IMG_6738Do you remember when I said that I will be moving to Bahrain? That was done in a month, I managed to rent out my place in Dubai, ship the personal effect and cars, rent a place in Bahrain, arrange everything, get the electricity and internet, get the visa for the house keeper and so on.  I must admit though that the most tedious thing was not that most of my stuff reached in a pathetically damaged way, but in hanging my paintings on the walls, the last piece was hung only a week ago, and almost everything got repaired too except my favourite oven, so we will have to make do without cakes and baked things.


This is not the subject of my blog, what has been nagging in my head that although three and a half months had passed, I didn’t get bored, as I have lots to do and sometimes I go to sleep with still a lot on my plate, and second I didn’t miss Dubai yet.  why?


Ok, here is my theory, when we lived in England, we had schools to go to and studies to do, so apart from the occasional weekends where one would go for some shopping or some sightseeing, we didn’t have much to do with the country itself.  When we lived in New Zealand, again apart from work, schools, universities, teaching, and travelling to destinations within New Zealand to see and enjoy, it was basically another place that we lived in.  In Dubai, even though we stayed for 35 years, but it was much of th same, a place to live in, we must work to pay bills and the little outings that we did were for necessary things.  So I cannot say that I miss it.  So my theory is “unless you get involved with the community and help out in one way or the other on a daily, weekly or a monthly basis, the place cannot be called home” and community doesn’t mean a group of emirates, a group of Brits, a group of Indians and so on, I mean a group that cares about a current affair or a subject.


Hence my move to Bahrain is called “Home”! the guy that pours petrol is Bahraini, he tells you things about Bahrain, the hairdresser is Bahraini, the artists that paint portions of the roads are Bahrainis, the schools are inhabited by Bahrainis, the teachers are all Bahrainis. The indian guy that sells the veggies and fish on the street is Bahraini and speaks Bahraini. The fish is caught by Bahrainis. The teller in the bank is Bahraini and so is the doorman; The workers in the streets are Bahrainis.  So when you decide to help the community, and call for assistance, everyone joins in, as they all believe in the country.  On a daily basis there are things to do here (we do not have a What’s on magazine to show what is going on, and I think one needs to be done) like I happen to find out that the sport club next to where I live and where every night they have a football game, had an art course for kids, pity that I didn’t hear about it early enough to register the grandkids, as being a nice and small country we think that we just have to shout and everyone will hear 🙂 of course it doesn’t happen this way, we must tell each other things by some sort of publications.

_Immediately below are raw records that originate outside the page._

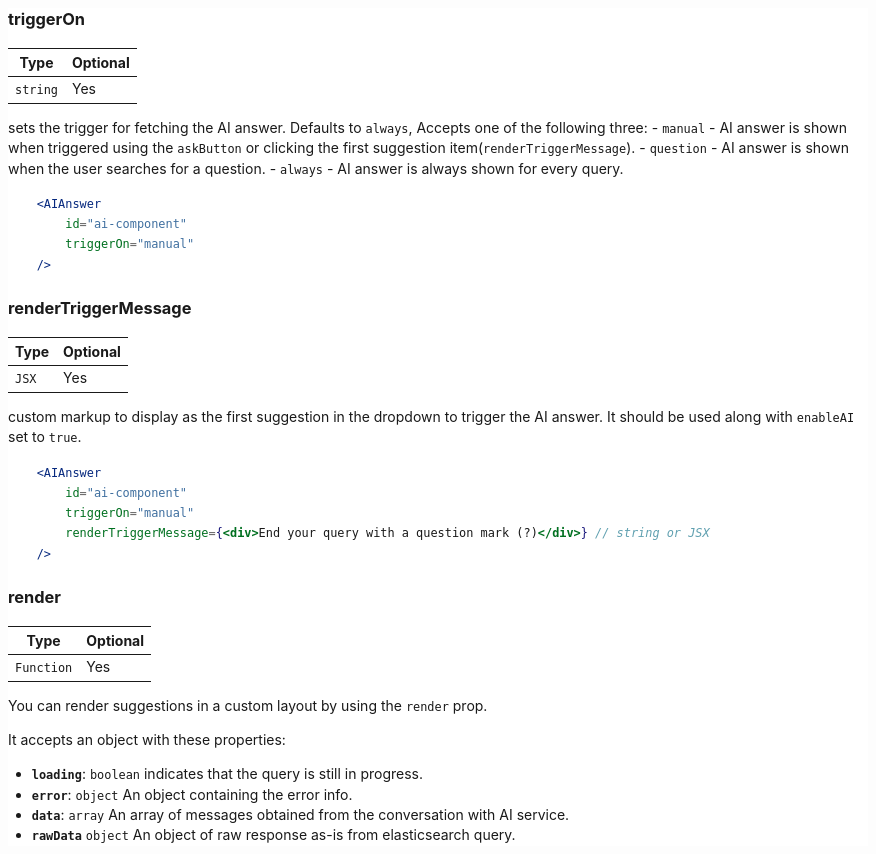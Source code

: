 ### triggerOn

| Type | Optional |
|------|----------|
|  `string` |   Yes   |

sets the trigger for fetching the AI answer. Defaults to `always`, Accepts one of the following three: 
    - `manual` - AI answer is shown when triggered using the `askButton` or clicking the first suggestion item(`renderTriggerMessage`).
    - `question` - AI answer is shown when the user searches for a question.
    - `always` - AI answer is always shown for every query.

```jsx
    <AIAnswer
        id="ai-component"
        triggerOn="manual"      
    />
```
### renderTriggerMessage

| Type | Optional |
|------|----------|
|  `JSX` |   Yes   |

custom markup to display as the first suggestion in the dropdown to trigger the AI answer. It should be used along with `enableAI` set to `true`.

```jsx
    <AIAnswer
        id="ai-component"
        triggerOn="manual"     
        renderTriggerMessage={<div>End your query with a question mark (?)</div>} // string or JSX
    />
```

### render

| Type | Optional |
|------|----------|
|  `Function` |   Yes   |

You can render suggestions in a custom layout by using the `render` prop.

It accepts an object with these properties:
-   **`loading`**: `boolean`
    indicates that the query is still in progress.
-   **`error`**: `object`
    An object containing the error info.
-   **`data`**: `array`
    An array of messages obtained from the conversation with AI service.
-   **`rawData`** `object`
    An object of raw response as-is from elasticsearch query.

Few anecdotes, a friend added me to 5 whatsapp groups that talks about various things, each one has over 50 people (different people) and that way I found out about a nice course that I did on law of attraction (the attendees and the speaker were all Bahrainis), about the wall drawing that I joined in (also all Bahrainis), and a camp for kids that I jumped to work in (also all Bahrainis), The Aqua aerobic and Yoga that I joined in, where mostly are Bahrainis (apart from the instructors, which I suspect are also Bahrainis as they have been living here for a long time)


For some, this blog may show some prejudices, which is not meant to be, what I am trying to say here is the cohesiveness of any country and those that live in it comes from joining in the activities that the community does; comes from feeling that we belong, and that we miss going out of the place.  Maybe I cannot explain it very well, but mostly the people and the activities that happen in a place is what makes you want to stay and gives one a sense of belonging.


I remembered my friend who was telling me about the umpteen things that she did when she was in India, and how she managed to help layers of the community in a single project (the artist community and the children) and this is the sort of things I am talking about, the sense of belonging that will project care and love for all.  I think if I leave this place again, I will for sure miss it and feel nostalgic.